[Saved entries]

_____

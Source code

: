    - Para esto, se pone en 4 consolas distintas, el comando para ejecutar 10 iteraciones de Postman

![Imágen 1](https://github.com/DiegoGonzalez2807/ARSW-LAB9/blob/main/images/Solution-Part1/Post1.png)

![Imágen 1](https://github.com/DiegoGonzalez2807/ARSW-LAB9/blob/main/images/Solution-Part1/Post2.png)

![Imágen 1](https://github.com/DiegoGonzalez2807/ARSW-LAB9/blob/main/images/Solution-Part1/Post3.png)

_____

The task
All of the records above need to be printed again exactly as they appear.

Exercise result
Source code

:    - Para esto, se pone en 4 consolas distintas, el comando para ejecutar 10 iteraciones de Postman

![Imágen 1](https://github.com/DiegoGonzalez2807/ARSW-LAB9/blob/main/images/Solution-Part1/Post1.png)

![Imágen 1](https://github.com/DiegoGonzalez2807/ARSW-LAB9/blob/main/images/Solution-Part1/Post2.png)

![Imágen 1](https://github.com/DiegoGonzalez2807/ARSW-LAB9/blob/main/images/Solution-Part1/Post3.png)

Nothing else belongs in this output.